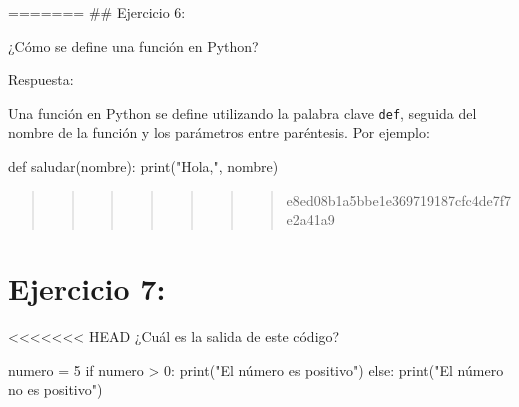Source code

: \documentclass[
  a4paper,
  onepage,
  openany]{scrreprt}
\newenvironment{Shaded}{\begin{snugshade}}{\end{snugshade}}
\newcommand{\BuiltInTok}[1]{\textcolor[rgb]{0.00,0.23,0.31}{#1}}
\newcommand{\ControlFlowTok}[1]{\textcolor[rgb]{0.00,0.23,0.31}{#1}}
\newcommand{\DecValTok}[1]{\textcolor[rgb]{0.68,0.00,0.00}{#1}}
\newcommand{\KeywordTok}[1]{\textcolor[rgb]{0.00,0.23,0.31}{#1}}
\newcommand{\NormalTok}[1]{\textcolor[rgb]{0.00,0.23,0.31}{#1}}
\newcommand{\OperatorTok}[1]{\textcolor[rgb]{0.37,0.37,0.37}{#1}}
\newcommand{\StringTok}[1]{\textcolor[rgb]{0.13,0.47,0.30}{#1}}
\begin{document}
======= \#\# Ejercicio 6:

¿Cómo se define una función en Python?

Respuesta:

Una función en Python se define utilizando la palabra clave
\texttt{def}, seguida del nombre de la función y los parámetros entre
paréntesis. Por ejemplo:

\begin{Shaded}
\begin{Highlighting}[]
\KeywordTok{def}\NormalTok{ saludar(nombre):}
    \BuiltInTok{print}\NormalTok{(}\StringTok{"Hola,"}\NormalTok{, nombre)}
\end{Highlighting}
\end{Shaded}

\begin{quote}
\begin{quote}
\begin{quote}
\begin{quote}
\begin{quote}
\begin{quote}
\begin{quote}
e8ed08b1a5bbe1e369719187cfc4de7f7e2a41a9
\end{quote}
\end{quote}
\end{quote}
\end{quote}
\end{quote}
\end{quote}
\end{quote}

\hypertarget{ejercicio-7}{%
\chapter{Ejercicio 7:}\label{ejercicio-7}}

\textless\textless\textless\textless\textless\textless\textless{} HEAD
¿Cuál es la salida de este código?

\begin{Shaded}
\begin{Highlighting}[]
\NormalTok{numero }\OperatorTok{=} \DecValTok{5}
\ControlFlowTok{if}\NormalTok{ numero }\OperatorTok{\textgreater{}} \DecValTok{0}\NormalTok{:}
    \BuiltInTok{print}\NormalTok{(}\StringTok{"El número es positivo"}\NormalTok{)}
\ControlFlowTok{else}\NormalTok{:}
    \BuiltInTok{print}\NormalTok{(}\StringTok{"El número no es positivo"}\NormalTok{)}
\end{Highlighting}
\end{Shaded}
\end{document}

§ Exercise directions
Return all of the material exactly, without pictures.

§ Worked solution
Source code

: \documentclass[
  a4paper,
  onepage,
  openany]{scrreprt}
\newenvironment{Shaded}{\begin{snugshade}}{\end{snugshade}}
\newcommand{\BuiltInTok}[1]{\textcolor[rgb]{0.00,0.23,0.31}{#1}}
\newcommand{\ControlFlowTok}[1]{\textcolor[rgb]{0.00,0.23,0.31}{#1}}
\newcommand{\DecValTok}[1]{\textcolor[rgb]{0.68,0.00,0.00}{#1}}
\newcommand{\KeywordTok}[1]{\textcolor[rgb]{0.00,0.23,0.31}{#1}}
\newcommand{\NormalTok}[1]{\textcolor[rgb]{0.00,0.23,0.31}{#1}}
\newcommand{\OperatorTok}[1]{\textcolor[rgb]{0.37,0.37,0.37}{#1}}
\newcommand{\StringTok}[1]{\textcolor[rgb]{0.13,0.47,0.30}{#1}}
\begin{document}
======= \#\# Ejercicio 6:

¿Cómo se define una función en Python?

Respuesta:

Una función en Python se define utilizando la palabra clave
\texttt{def}, seguida del nombre de la función y los parámetros entre
paréntesis. Por ejemplo:

\begin{Shaded}
\begin{Highlighting}[]
\KeywordTok{def}\NormalTok{ saludar(nombre):}
    \BuiltInTok{print}\NormalTok{(}\StringTok{"Hola,"}\NormalTok{, nombre)}
\end{Highlighting}
\end{Shaded}

\begin{quote}
\begin{quote}
\begin{quote}
\begin{quote}
\begin{quote}
\begin{quote}
\begin{quote}
e8ed08b1a5bbe1e369719187cfc4de7f7e2a41a9
\end{quote}
\end{quote}
\end{quote}
\end{quote}
\end{quote}
\end{quote}
\end{quote}

\hypertarget{ejercicio-7}{%
\chapter{Ejercicio 7:}\label{ejercicio-7}}

\textless\textless\textless\textless\textless\textless\textless{} HEAD
¿Cuál es la salida de este código?

\begin{Shaded}
\begin{Highlighting}[]
\NormalTok{numero }\OperatorTok{=} \DecValTok{5}
\ControlFlowTok{if}\NormalTok{ numero }\OperatorTok{\textgreater{}} \DecValTok{0}\NormalTok{:}
    \BuiltInTok{print}\NormalTok{(}\StringTok{"El número es positivo"}\NormalTok{)}
\ControlFlowTok{else}\NormalTok{:}
    \BuiltInTok{print}\NormalTok{(}\StringTok{"El número no es positivo"}\NormalTok{)}
\end{Highlighting}
\end{Shaded}
\end{document}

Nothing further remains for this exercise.